■ TASK ITEM: Transcribe only part of the material below: the lines from the one containing "function as parameters." through the one containing "inside a try/catch", inclusive, exactly as written.

(DATA FOR PROCESSING Opens)

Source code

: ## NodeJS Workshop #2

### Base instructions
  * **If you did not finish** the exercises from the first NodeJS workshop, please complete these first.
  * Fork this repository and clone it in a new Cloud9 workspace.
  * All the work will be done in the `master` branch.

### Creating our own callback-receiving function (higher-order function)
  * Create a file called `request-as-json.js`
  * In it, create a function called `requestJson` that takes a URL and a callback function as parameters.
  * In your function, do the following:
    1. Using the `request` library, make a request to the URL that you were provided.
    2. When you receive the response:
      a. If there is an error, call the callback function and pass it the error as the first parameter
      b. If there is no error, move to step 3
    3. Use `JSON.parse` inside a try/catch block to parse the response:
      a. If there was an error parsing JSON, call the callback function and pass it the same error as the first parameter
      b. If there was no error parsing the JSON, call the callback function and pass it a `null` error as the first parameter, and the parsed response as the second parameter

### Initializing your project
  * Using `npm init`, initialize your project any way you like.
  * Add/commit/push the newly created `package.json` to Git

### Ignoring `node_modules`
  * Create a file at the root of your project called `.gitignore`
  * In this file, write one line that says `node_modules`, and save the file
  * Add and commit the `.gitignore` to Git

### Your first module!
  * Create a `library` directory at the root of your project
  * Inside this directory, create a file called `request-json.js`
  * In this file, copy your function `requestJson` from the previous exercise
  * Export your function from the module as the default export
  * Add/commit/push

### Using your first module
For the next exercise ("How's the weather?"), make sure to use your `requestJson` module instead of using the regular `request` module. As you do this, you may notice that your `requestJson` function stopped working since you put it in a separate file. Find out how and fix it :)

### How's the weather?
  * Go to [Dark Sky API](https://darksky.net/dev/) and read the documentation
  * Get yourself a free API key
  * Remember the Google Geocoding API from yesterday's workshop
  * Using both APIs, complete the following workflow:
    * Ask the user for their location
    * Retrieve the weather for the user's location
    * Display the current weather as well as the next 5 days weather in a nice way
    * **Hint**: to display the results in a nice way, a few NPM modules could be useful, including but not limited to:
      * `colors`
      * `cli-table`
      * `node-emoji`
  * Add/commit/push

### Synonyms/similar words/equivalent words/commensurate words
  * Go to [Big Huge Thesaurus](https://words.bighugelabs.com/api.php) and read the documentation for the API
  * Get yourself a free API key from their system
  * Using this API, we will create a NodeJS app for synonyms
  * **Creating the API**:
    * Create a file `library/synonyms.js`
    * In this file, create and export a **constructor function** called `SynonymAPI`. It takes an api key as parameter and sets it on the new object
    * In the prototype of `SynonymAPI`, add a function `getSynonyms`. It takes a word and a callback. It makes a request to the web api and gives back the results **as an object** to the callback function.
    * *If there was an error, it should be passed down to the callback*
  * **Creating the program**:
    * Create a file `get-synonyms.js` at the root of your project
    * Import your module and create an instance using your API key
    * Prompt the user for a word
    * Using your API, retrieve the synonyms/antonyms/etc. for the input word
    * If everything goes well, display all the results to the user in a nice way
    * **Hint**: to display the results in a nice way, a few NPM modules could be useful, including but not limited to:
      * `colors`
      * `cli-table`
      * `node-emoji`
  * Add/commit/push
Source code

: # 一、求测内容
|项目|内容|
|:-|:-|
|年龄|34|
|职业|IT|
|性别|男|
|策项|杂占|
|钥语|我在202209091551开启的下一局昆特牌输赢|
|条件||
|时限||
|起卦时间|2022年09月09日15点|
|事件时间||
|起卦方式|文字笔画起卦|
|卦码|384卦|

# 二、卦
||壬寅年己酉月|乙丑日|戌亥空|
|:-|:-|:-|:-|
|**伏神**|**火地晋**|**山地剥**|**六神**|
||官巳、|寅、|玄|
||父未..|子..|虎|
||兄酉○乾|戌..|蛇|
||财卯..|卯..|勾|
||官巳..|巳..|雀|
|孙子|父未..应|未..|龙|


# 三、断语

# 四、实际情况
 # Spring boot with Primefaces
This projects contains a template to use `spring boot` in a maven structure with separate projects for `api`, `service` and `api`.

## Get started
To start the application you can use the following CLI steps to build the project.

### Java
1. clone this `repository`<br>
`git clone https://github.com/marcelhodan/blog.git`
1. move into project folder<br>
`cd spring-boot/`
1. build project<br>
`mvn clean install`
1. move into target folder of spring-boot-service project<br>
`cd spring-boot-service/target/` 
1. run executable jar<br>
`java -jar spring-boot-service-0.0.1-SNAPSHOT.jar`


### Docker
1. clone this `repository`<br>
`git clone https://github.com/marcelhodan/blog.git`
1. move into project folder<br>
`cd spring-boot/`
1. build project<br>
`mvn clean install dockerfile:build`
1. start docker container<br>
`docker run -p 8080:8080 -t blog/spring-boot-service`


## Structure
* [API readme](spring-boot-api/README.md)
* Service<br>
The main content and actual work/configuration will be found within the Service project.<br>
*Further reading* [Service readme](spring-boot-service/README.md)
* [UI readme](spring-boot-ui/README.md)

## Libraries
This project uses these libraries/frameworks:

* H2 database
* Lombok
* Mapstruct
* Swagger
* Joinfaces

(DATA FOR PROCESSING Closes)

■ EXERCISE RESULT:
  * In it, create a function called `requestJson` that takes a URL and a callback function as parameters.
  * In your function, do the following:
    1. Using the `request` library, make a request to the URL that you were provided.
    2. When you receive the response:
      a. If there is an error, call the callback function and pass it the error as the first parameter
      b. If there is no error, move to step 3
    3. Use `JSON.parse` inside a try/catch block to parse the response:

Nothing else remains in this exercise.